Part of the greatness of the diary derives from the profound introspection within it—quite rare for someone as young as Anne. The reader learns a great deal about Anne as she discovers more about herself. She confides in the diary, which she calls "Kitty." She writes introspectively about her relationship with Peter and about her behavior and personality in general. Some of these moments occur immediately after arguments with other inhabitants of the annex, such as when she writes a letter to her father (5 May 1944), complaining about life in the annex and claiming that she, at the age of fourteen, is now capable of being independent. In the letter (written in response to being told not to spend so much time alone with Peter), Anne tells her father that she has cried much since she moved into the annex in July 1942 and that if he knew "how desperate and unhappy I was, how lonely I felt, then you would understand that I want to go upstairs! I have now reached the stage that I can live entirely on my own, without Mummy's support or anyone else's for that matter." She discusses how life in the annex has rendered her an atypical fourteen-year-old girl. In a 3 May 1942 entry, Anne maturely discusses politics, society, and war. She considers it foolish that large airplanes and bombs are built in order to destroy houses, which then have to be rebuilt, and that large amounts of money are spent on weapons while the poor go hungry. She claims that there exists within human beings an urge to destroy others. It is fascinating that a fourteen-year-old girl, hiding to save her life in cramped quarters with little food, concerned herself with the plight of others. It demonstrates great precociousness and altruism.

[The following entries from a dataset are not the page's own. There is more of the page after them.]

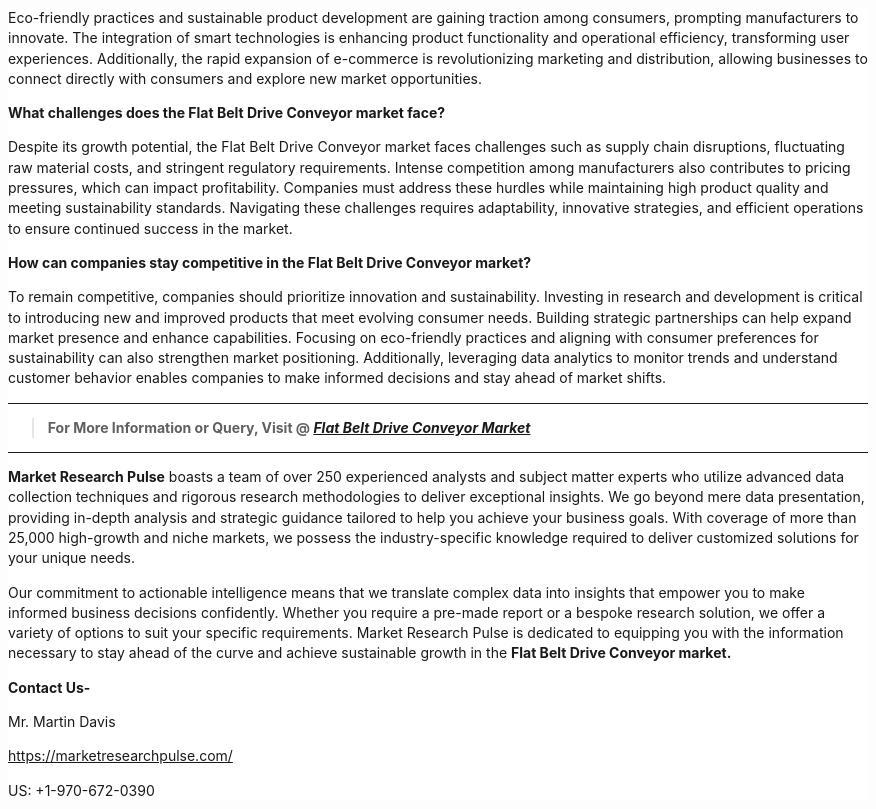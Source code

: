 Eco-friendly practices and sustainable product development are gaining traction among consumers, prompting manufacturers to innovate. The integration of smart technologies is enhancing product functionality and operational efficiency, transforming user experiences. Additionally, the rapid expansion of e-commerce is revolutionizing marketing and distribution, allowing businesses to connect directly with consumers and explore new market opportunities.</p><p><strong>What challenges does the Flat Belt Drive Conveyor market face?</strong></p><p>Despite its growth potential, the Flat Belt Drive Conveyor market faces challenges such as supply chain disruptions, fluctuating raw material costs, and stringent regulatory requirements. Intense competition among manufacturers also contributes to pricing pressures, which can impact profitability. Companies must address these hurdles while maintaining high product quality and meeting sustainability standards. Navigating these challenges requires adaptability, innovative strategies, and efficient operations to ensure continued success in the market.</p><p><strong>How can companies stay competitive in the Flat Belt Drive Conveyor market?</strong></p><p>To remain competitive, companies should prioritize innovation and sustainability. Investing in research and development is critical to introducing new and improved products that meet evolving consumer needs. Building strategic partnerships can help expand market presence and enhance capabilities. Focusing on eco-friendly practices and aligning with consumer preferences for sustainability can also strengthen market positioning. Additionally, leveraging data analytics to monitor trends and understand customer behavior enables companies to make informed decisions and stay ahead of market shifts.</p><hr /><blockquote><p><strong>For More Information or Query, Visit @&nbsp;<em><a href="https://marketresearchpulse.com/report/76559/flat-belt-drive-conveyor-market?utm_source=Linkedin&utm_medium=027">Flat Belt Drive Conveyor Market</a></em></strong></p></blockquote><hr /><p><strong>Market Research Pulse</strong> boasts a team of over 250 experienced analysts and subject matter experts who utilize advanced data collection techniques and rigorous research methodologies to deliver exceptional insights. We go beyond mere data presentation, providing in-depth analysis and strategic guidance tailored to help you achieve your business goals. With coverage of more than 25,000 high-growth and niche markets, we possess the industry-specific knowledge required to deliver customized solutions for your unique needs.</p><p>Our commitment to actionable intelligence means that we translate complex data into insights that empower you to make informed business decisions confidently. Whether you require a pre-made report or a bespoke research solution, we offer a variety of options to suit your specific requirements. Market Research Pulse is dedicated to equipping you with the information necessary to stay ahead of the curve and achieve sustainable growth in the <strong>Flat Belt Drive Conveyor market.</strong></p><p><strong>Contact Us-</strong></p><p>Mr. Martin Davis</p><p>https://marketresearchpulse.com/</p><p>US: +1-970-672-0390</p>

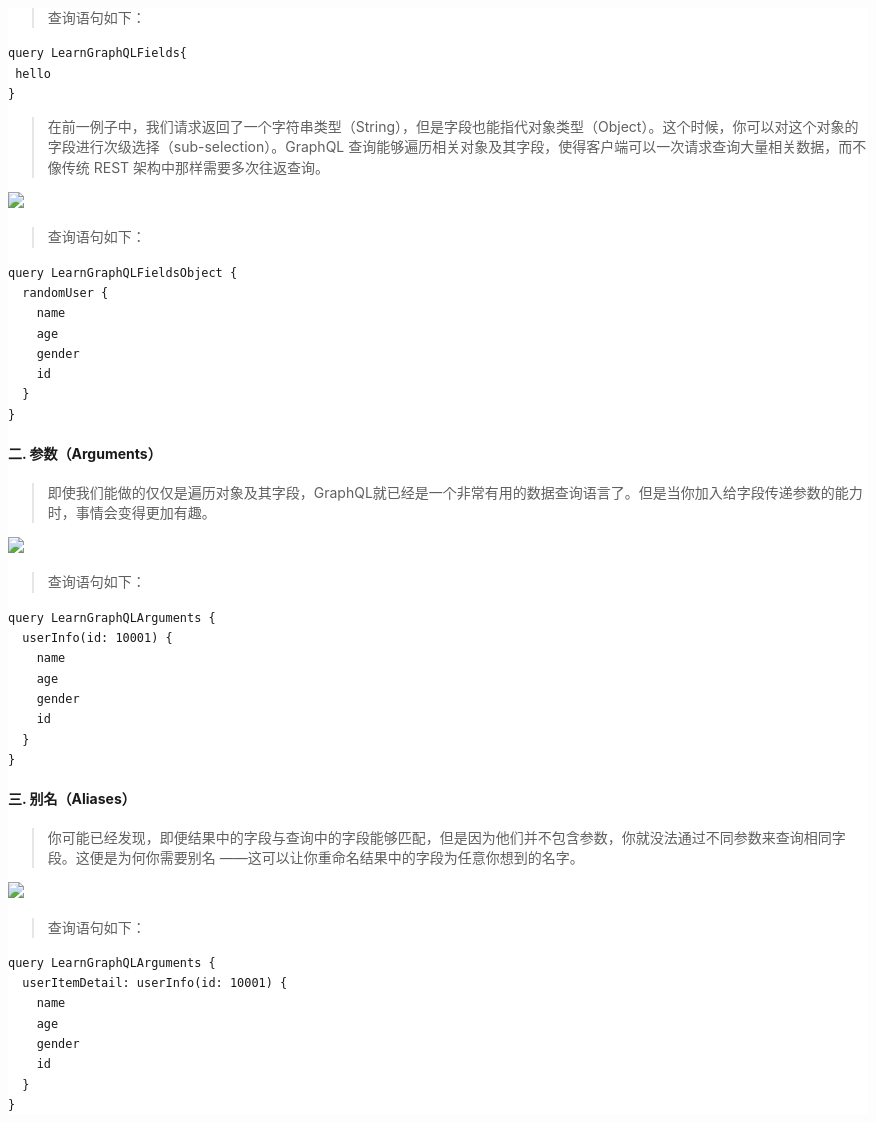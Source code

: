 > 查询语句如下：

    query LearnGraphQLFields{
     hello
    }
    

> 在前一例子中，我们请求返回了一个字符串类型（String），但是字段也能指代对象类型（Object）。这个时候，你可以对这个对象的字段进行次级选择（sub-selection）。GraphQL 查询能够遍历相关对象及其字段，使得客户端可以一次请求查询大量相关数据，而不像传统 REST 架构中那样需要多次往返查询。

![](http://116.85.35.63/wp-content/uploads/2019/02/2.png)

> 查询语句如下：

    query LearnGraphQLFieldsObject {
      randomUser {
        name
        age
        gender
        id
      }
    }
    

#### 二. 参数（Arguments）

> 即使我们能做的仅仅是遍历对象及其字段，GraphQL就已经是一个非常有用的数据查询语言了。但是当你加入给字段传递参数的能力时，事情会变得更加有趣。

![](http://116.85.35.63/wp-content/uploads/2019/02/8.png)

> 查询语句如下：

    query LearnGraphQLArguments {
      userInfo(id: 10001) {
        name
        age
        gender
        id
      }
    }
    
    

#### 三. 别名（Aliases）

> 你可能已经发现，即便结果中的字段与查询中的字段能够匹配，但是因为他们并不包含参数，你就没法通过不同参数来查询相同字段。这便是为何你需要别名 ——这可以让你重命名结果中的字段为任意你想到的名字。

![](http://116.85.35.63/wp-content/uploads/2019/02/5.png)

> 查询语句如下：

    query LearnGraphQLArguments {
      userItemDetail: userInfo(id: 10001) {
        name
        age
        gender
        id
      }
    }
    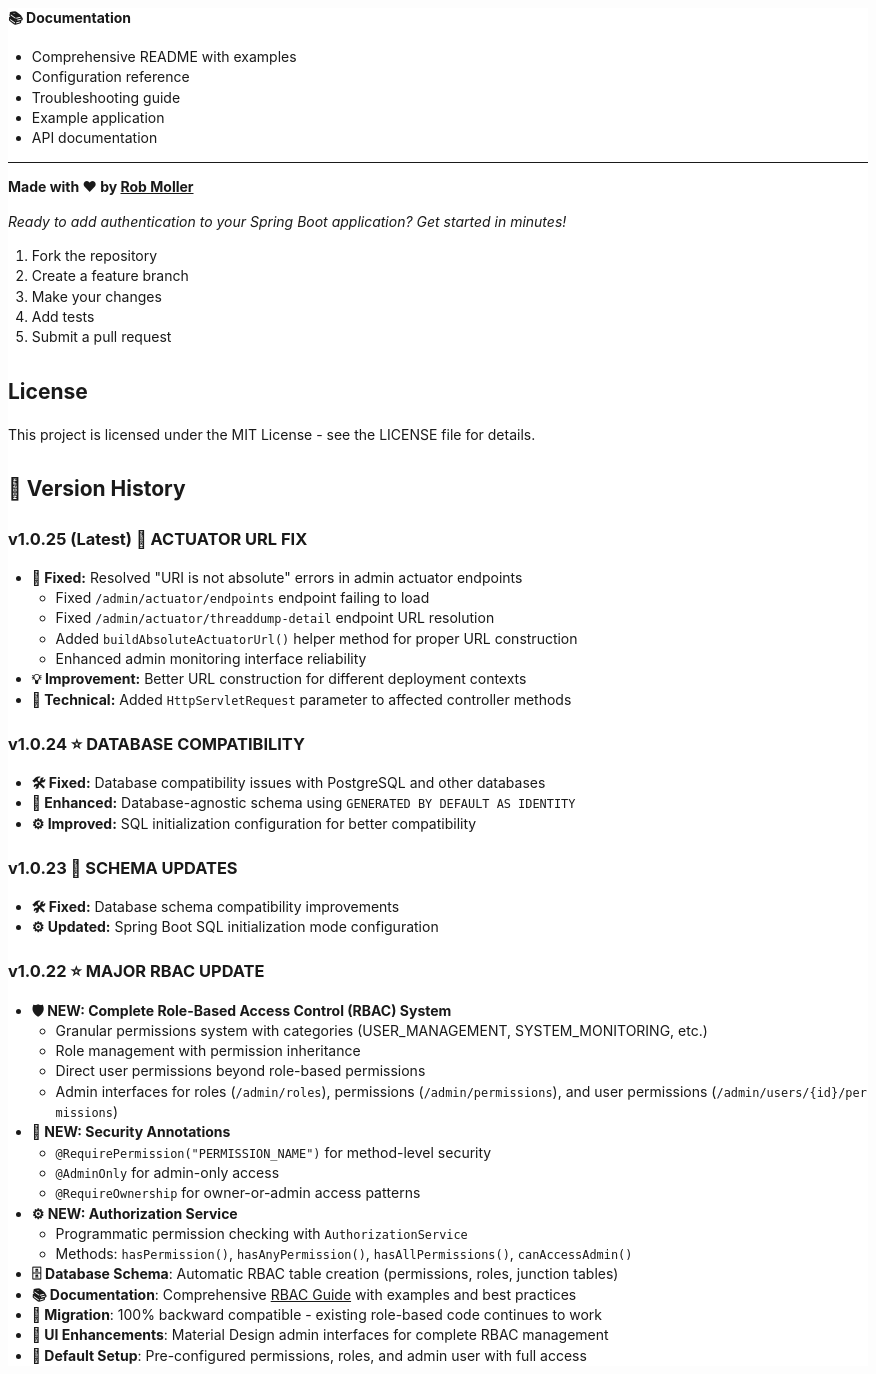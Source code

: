 #### 📚 Documentation
- Comprehensive README with examples
- Configuration reference
- Troubleshooting guide
- Example application
- API documentation

---

**Made with ❤️ by [Rob Moller](https://github.com/papapitufo)**

*Ready to add authentication to your Spring Boot application? Get started in minutes!*

1. Fork the repository
2. Create a feature branch
3. Make your changes
4. Add tests
5. Submit a pull request

## License

This project is licensed under the MIT License - see the LICENSE file for details.

## 📝 Version History

### v1.0.25 (Latest) 🐛 **ACTUATOR URL FIX**
- **🔧 Fixed:** Resolved "URI is not absolute" errors in admin actuator endpoints
  - Fixed `/admin/actuator/endpoints` endpoint failing to load
  - Fixed `/admin/actuator/threaddump-detail` endpoint URL resolution
  - Added `buildAbsoluteActuatorUrl()` helper method for proper URL construction
  - Enhanced admin monitoring interface reliability
- **💡 Improvement:** Better URL construction for different deployment contexts
- **🔗 Technical:** Added `HttpServletRequest` parameter to affected controller methods

### v1.0.24 ⭐ **DATABASE COMPATIBILITY**
- **🛠️ Fixed:** Database compatibility issues with PostgreSQL and other databases
- **🔧 Enhanced:** Database-agnostic schema using `GENERATED BY DEFAULT AS IDENTITY`
- **⚙️ Improved:** SQL initialization configuration for better compatibility

### v1.0.23 🔄 **SCHEMA UPDATES**  
- **🛠️ Fixed:** Database schema compatibility improvements
- **⚙️ Updated:** Spring Boot SQL initialization mode configuration

### v1.0.22 ⭐ **MAJOR RBAC UPDATE**
- **🛡️ NEW: Complete Role-Based Access Control (RBAC) System**
  - Granular permissions system with categories (USER_MANAGEMENT, SYSTEM_MONITORING, etc.)
  - Role management with permission inheritance
  - Direct user permissions beyond role-based permissions
  - Admin interfaces for roles (`/admin/roles`), permissions (`/admin/permissions`), and user permissions (`/admin/users/{id}/permissions`)
- **🔐 NEW: Security Annotations**
  - `@RequirePermission("PERMISSION_NAME")` for method-level security
  - `@AdminOnly` for admin-only access
  - `@RequireOwnership` for owner-or-admin access patterns
- **⚙️ NEW: Authorization Service**
  - Programmatic permission checking with `AuthorizationService`
  - Methods: `hasPermission()`, `hasAnyPermission()`, `hasAllPermissions()`, `canAccessAdmin()`
- **🗄️ Database Schema**: Automatic RBAC table creation (permissions, roles, junction tables)
- **📚 Documentation**: Comprehensive [RBAC Guide](RBAC_GUIDE.md) with examples and best practices
- **🔄 Migration**: 100% backward compatible - existing role-based code continues to work
- **🎨 UI Enhancements**: Material Design admin interfaces for complete RBAC management
- **🔧 Default Setup**: Pre-configured permissions, roles, and admin user with full access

The passages covering an attempted burglary are suspenseful and descriptive; the fear that the burglars, the police, or the Nazis will find them renders the annex inhabitants white with fear. It is noteworthy that the teenagers Anne and Peter are the most calm: Anne comforts Mrs. Van Daan and tells her to be strong and brave, and Peter brings the burglary to the attention of Otto Frank while attempting to avoid making the other inhabitants nervous. These passages show that the Jews hiding in the annex had to be on their guard at all times, and that the slightest mistake (such as when Mr. Van Daan shouted, "Police!" to scare away the burglars) could cost them their lives. (Anne remarks that in a time of such terrible socioeconomic times, burglaries are prevalent.)

Toward the end of the diary, Anne and the others become more optimistic, believing that the Allies will save the inhabitants of the annex; this is especially true after the D-Day invasion. Anne even mentions that she hopes to return to school by the end of 1944—after the Nazis have lost the war and life has returned to normal. These sections of the diary are quite poignant, given the fact that the readers know Anne's tragic end.